Datasets and Tools in the Libraries

HathiTrust
A not-for-profit collaborative of academic and research libraries, including UW-Madison Libraries, working to preserve 17+ million digitized items. It stewards the collection under the aims of scholarly, not corporate, interests and advances its mission and goals through a variety of services and programs for scholars that include:

  • The HathiTrust Digital Library - This digital library provides access to millions of digitized items as well as to a collection builder tool you can use to create your own collections or datasets for analysis. 
  • The HathiTrust Research Center (HTRC) - This research center based out of Indiana University and the University of Illinois at Urbana-Champaign offers services that support use of the HathiTrust corpus as a dataset for analysis via text and data mining research. 
    • HTRC Analytics - provides access to HTRC worksets and off-the-shelf algorithms to analyze them
    • Extracted Features Datasets - composed of page-level features for 17.1 million volumes in the HathiTrust Digital Library. Features include part-of-speech tagged term token counts, header/footer identification, marginal character counts, and much more.
    • HathiTrust+Bookworm - visualization tool allows researchers to graph word trends across the HathiTrust corpus and facet their search by bibliographic metadata.
    • Data Capsules - secure computing environment that allows researchers to create a virtual machine desktop “capsule” that can be used to run text analysis on the HathiTrust corpus.  

Gale Digital Scholar Lab
An online tool for collecting data sets comprised of content from the UW-Madison Libraries’ subscriptions to Gale Primary Sources databases. Those data sets can then be analyzed using text analysis and visualization tools built into the Digital Scholar Lab. Digital humanities analysis methods include: Named Entity Recognition, Topic Modelling, Parts of Speech, and more.
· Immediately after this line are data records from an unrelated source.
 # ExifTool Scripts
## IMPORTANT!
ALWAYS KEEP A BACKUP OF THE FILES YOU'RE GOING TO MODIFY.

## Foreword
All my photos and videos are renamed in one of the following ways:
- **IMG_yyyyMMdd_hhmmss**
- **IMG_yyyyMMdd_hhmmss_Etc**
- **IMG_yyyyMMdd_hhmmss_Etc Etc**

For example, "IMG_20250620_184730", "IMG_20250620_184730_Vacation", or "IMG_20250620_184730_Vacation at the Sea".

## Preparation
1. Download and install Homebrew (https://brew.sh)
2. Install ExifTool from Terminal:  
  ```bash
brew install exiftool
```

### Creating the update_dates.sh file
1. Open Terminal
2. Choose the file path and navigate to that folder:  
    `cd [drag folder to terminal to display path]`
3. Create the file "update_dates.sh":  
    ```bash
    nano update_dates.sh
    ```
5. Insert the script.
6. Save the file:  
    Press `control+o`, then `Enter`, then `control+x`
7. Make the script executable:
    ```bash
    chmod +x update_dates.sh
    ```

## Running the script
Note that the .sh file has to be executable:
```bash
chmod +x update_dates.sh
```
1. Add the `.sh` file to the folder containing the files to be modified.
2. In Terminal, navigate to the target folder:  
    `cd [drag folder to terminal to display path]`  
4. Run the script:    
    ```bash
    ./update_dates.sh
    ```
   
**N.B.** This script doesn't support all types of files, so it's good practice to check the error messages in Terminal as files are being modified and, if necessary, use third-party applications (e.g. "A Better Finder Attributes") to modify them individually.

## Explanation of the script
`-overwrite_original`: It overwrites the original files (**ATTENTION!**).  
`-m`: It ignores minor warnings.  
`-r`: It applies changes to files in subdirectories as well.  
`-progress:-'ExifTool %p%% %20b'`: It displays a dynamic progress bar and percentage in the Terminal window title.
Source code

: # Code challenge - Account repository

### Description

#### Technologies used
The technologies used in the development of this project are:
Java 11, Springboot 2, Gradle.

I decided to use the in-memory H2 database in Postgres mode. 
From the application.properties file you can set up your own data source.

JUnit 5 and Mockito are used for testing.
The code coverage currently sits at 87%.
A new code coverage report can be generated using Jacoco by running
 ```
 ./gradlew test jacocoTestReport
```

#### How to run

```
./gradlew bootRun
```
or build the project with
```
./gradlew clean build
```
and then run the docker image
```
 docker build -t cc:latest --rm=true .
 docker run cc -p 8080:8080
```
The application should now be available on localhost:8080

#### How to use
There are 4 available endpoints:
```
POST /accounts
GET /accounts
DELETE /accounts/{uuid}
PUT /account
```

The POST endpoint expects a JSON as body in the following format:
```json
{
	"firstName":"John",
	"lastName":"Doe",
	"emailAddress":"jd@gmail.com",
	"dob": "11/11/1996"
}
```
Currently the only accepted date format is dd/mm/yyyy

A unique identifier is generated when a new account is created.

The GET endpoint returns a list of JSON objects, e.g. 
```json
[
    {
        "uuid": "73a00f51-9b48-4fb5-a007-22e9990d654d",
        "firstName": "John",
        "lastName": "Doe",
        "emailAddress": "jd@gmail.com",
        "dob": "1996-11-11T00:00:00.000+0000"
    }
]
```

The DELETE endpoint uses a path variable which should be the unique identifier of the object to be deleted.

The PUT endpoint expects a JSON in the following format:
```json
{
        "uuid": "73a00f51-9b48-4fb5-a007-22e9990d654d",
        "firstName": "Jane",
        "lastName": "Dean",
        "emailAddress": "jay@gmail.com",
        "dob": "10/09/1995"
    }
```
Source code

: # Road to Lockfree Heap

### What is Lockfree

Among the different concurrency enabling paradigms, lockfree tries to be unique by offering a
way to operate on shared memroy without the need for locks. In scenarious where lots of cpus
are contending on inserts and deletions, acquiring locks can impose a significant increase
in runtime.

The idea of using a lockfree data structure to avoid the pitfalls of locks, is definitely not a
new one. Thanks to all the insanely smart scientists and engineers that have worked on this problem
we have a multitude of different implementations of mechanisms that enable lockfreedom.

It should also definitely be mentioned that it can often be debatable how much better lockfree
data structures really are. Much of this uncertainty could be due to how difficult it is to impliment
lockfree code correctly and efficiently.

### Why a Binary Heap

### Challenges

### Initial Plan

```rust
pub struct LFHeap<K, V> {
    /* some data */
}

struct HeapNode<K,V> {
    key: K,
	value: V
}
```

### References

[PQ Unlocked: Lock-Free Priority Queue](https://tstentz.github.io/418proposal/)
Clarivate Web of Science Dataset
This data set is based on the content of the UW-Madison Libraries subscriptions to the Web of Science database and the specific data files included in our subscriptions package. The data covers information published between 1900 and 2017. If you would like to begin using this data set, please contact the UW-Madison Libraries’ Library Technology Group using this Technical Assistance contact form.

Preparing for Text Analysis

When defining your project and preparing your materials for analysis, you will need to pay special attention to the copyright, licensing, and permissions associated with your materials so that you understand what you are allowed to do in your project. What kind of analysis are you hoping to do, what do you aim to publish as an end product of your project, and do the materials you would like to work with allow for this? The Building Legal Literacies for Text Data Mining open access resource can help you learn more. 

Depending on the quality of your data and the goals of your project, you may need to clean or standardize your data by removing unwanted characters or removing/retaining stopwords. You may also need to structure the chosen text. Structuring textual data can include tagging it with metadata (data about data) or with part-of-speech tags (POST) in order to help define relationships between words, describe parts of the corpus, and disambiguate meanings. Structuring textual data can be done manually or algorithmically.

For more support and expertise on preparing and structuring your text for analysis, consult the Text Encoding Initiative (TEI), "an international project to develop guidelines for the preparation and interchange of electronic texts for scholarly research". A good place to start is on their "Learn the TEI" webpage, which introduces the TEI guidelines and maintains a listing of tutorials for learning TEI.

Choosing a Tool

Your research question will help you determine which text analysis method may be best for your project and this may also help you decide on which tool is best for you. There are many tools, including open source software, that exist to help you process your textual data. Some are more geared toward certain purposes than others, such as clustering and categorization, sentiment analysis, and predictive models.